The brainchild of Buffalo resident Darren Cotton, the University Heights Tool Library was hatched in 2011, around the time Cotton was living off-campus while a student at the University at Buffalo. He recognized the need for renters like himself to have access to tools to make repairs some landlords weren’t responsive to; with a friend who was getting a degree in business, he created a business plan for the Tool Library and received $15,000 in seed money from the City of Buffalo. From these meager beginnings, the Tool Library now has a membership of almost 650 people and an inventory of over 1,700 tools.

How does it work?

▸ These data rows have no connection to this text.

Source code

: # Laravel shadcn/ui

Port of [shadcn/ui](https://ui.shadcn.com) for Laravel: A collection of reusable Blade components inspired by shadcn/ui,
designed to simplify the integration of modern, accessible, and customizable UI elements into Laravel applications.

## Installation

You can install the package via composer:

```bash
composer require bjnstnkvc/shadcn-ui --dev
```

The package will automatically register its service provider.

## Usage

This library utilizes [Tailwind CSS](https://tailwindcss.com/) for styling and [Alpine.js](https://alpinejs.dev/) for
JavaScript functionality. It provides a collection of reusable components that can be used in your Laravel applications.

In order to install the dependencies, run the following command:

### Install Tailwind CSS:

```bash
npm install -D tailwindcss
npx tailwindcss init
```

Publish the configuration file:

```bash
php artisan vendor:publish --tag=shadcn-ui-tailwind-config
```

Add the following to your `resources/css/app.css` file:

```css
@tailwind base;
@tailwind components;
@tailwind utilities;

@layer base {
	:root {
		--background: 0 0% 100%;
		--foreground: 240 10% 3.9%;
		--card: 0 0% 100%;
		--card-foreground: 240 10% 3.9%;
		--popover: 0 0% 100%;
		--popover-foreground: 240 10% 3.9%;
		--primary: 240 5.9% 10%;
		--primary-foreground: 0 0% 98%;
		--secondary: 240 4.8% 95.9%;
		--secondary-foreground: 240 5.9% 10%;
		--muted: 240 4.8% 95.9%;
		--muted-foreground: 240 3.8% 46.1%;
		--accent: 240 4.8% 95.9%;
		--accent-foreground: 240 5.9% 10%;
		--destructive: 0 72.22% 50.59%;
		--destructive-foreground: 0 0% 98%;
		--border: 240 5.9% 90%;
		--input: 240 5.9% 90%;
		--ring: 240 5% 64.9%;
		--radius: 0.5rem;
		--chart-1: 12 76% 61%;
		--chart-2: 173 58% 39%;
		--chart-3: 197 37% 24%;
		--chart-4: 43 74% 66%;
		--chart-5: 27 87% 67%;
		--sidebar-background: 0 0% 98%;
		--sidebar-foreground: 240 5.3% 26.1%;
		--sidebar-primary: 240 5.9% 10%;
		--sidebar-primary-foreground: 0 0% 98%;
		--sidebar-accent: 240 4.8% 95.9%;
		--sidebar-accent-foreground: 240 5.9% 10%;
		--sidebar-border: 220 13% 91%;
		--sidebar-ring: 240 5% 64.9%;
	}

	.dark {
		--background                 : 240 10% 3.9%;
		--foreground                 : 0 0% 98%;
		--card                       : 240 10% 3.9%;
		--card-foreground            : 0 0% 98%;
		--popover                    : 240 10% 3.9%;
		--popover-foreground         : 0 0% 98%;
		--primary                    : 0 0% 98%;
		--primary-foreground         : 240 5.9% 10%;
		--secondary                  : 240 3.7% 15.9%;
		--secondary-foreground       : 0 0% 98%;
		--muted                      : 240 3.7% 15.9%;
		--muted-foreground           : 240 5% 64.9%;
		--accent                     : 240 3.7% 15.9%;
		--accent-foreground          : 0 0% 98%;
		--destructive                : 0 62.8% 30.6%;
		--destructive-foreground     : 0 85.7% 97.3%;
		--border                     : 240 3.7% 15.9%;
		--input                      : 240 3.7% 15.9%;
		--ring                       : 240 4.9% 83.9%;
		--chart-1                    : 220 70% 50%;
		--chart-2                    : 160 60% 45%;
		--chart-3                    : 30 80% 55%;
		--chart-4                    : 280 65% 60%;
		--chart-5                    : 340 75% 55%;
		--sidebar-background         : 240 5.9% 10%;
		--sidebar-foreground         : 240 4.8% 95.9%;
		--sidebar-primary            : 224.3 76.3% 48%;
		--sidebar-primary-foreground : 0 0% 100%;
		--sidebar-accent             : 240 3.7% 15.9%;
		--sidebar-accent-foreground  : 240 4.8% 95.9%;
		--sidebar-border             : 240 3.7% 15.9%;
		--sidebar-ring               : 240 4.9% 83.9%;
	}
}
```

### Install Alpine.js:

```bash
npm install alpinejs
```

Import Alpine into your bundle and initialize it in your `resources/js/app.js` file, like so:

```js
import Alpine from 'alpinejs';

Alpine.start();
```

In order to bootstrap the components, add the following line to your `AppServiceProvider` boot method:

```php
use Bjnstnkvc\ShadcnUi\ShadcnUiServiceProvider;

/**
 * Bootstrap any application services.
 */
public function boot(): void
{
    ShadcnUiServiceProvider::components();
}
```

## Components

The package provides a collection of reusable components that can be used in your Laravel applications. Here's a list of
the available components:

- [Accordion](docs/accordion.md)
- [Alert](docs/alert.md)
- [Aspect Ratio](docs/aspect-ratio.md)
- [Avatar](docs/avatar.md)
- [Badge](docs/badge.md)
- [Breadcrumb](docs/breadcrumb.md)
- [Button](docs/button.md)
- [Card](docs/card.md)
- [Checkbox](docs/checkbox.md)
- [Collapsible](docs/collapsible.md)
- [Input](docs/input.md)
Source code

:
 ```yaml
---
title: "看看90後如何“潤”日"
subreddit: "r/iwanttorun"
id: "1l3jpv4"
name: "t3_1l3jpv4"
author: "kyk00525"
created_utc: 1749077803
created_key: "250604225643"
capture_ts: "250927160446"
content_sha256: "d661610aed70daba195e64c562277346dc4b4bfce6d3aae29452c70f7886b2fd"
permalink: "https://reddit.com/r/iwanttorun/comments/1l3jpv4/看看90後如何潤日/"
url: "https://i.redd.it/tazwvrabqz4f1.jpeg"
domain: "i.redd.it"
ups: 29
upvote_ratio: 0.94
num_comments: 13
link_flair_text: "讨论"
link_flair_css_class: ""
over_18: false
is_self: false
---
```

Much like membership at a public library, residents can join the Tool Library with a photo ID and proof of residency. Operating costs are offset by a reasonable $10/year membership fee and a variety of available membership levels. A Belt Membership costs $20 and allows a single person access to 5 tools per year; a Box Membership costs $50 for a single person to use 25 tools per year; and a Barrow Membership, at $100, allows two people the use of up to 50 tools per year.

The Tool Library exists to empower individuals to DIY, but also build community. Recent community-wide projects include Bailey Fights Blight, a collaboration with the Bailey Avenue Business Association, which seeks to secure abandoned storefronts along Bailey Avenue and use public art to beautify and foster a sense of place, and Retree the District, which strives to build partnerships with the shared goal of planting 1000 trees throughout the University District over the course of two years. Retree the District has successfully planted 785 of those 1000 trees, and an increased sense of community has come to fruition as well. “In a neighborhood where tension between student renters and homeowners can sometimes run high, this provided an opportunity for both populations to work side by side to make this long term investment in the community,” Cotton said in an email. Read more about each project here: http://www.thetoollibrary.org/projects.html.

The University Heights Tool library is a great example of sustainability in action. Says Cotton: “It’s definitely a lot of hard work and always a struggle to keep the all-volunteer organization afloat, but the projects I get to participate in and the people I meet make it all worthwhile.” For more info, visit the University Heights Tool Library site or contact Darren Cotton at uhtl@ourheights.org.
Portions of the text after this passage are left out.